Brief
Which lines in the records below contain the word "texttt"? Copy each one out.

Provided data
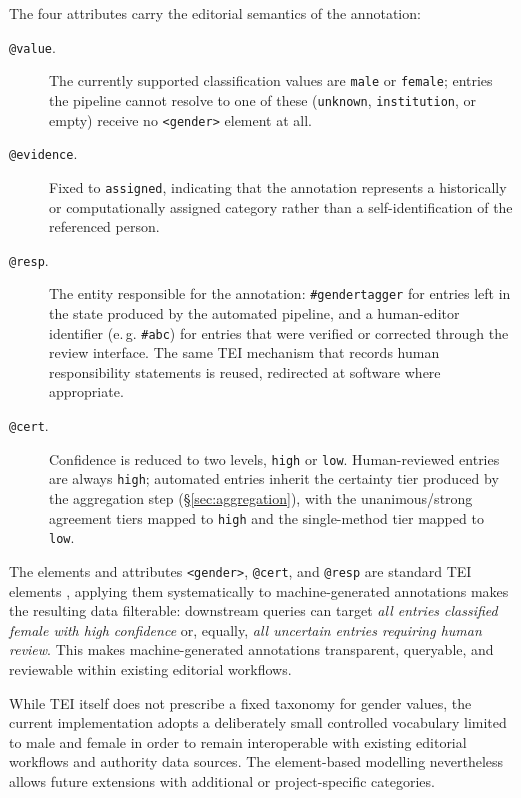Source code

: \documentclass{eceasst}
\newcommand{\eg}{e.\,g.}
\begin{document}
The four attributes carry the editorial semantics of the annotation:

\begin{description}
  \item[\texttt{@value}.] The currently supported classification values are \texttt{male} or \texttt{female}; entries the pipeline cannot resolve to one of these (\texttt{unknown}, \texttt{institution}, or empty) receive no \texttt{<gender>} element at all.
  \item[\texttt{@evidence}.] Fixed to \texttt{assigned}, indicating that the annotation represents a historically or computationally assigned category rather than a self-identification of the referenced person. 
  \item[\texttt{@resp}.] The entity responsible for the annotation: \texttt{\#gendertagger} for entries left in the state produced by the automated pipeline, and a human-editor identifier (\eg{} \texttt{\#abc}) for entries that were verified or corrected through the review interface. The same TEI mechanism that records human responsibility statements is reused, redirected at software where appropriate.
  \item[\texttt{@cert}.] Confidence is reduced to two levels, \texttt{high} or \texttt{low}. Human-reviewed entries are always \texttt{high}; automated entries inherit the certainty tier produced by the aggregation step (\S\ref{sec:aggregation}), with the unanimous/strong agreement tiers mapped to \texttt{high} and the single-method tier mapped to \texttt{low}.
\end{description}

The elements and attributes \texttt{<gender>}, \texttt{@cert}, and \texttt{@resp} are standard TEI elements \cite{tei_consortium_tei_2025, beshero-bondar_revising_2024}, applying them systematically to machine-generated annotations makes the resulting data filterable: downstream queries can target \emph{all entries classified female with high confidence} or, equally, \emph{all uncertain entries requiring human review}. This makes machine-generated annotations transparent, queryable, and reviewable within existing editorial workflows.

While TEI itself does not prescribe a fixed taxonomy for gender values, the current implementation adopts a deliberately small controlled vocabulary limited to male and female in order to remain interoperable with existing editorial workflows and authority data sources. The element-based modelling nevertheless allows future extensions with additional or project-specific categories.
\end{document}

Written solution
  \item[\texttt{@value}.] The currently supported classification values are \texttt{male} or \texttt{female}; entries the pipeline cannot resolve to one of these (\texttt{unknown}, \texttt{institution}, or empty) receive no \texttt{<gender>} element at all.
  \item[\texttt{@evidence}.] Fixed to \texttt{assigned}, indicating that the annotation represents a historically or computationally assigned category rather than a self-identification of the referenced person. 
  \item[\texttt{@resp}.] The entity responsible for the annotation: \texttt{\#gendertagger} for entries left in the state produced by the automated pipeline, and a human-editor identifier (\eg{} \texttt{\#abc}) for entries that were verified or corrected through the review interface. The same TEI mechanism that records human responsibility statements is reused, redirected at software where appropriate.
  \item[\texttt{@cert}.] Confidence is reduced to two levels, \texttt{high} or \texttt{low}. Human-reviewed entries are always \texttt{high}; automated entries inherit the certainty tier produced by the aggregation step (\S\ref{sec:aggregation}), with the unanimous/strong agreement tiers mapped to \texttt{high} and the single-method tier mapped to \texttt{low}.
The elements and attributes \texttt{<gender>}, \texttt{@cert}, and \texttt{@resp} are standard TEI elements \cite{tei_consortium_tei_2025, beshero-bondar_revising_2024}, applying them systematically to machine-generated annotations makes the resulting data filterable: downstream queries can target \emph{all entries classified female with high confidence} or, equally, \emph{all uncertain entries requiring human review}. This makes machine-generated annotations transparent, queryable, and reviewable within existing editorial workflows.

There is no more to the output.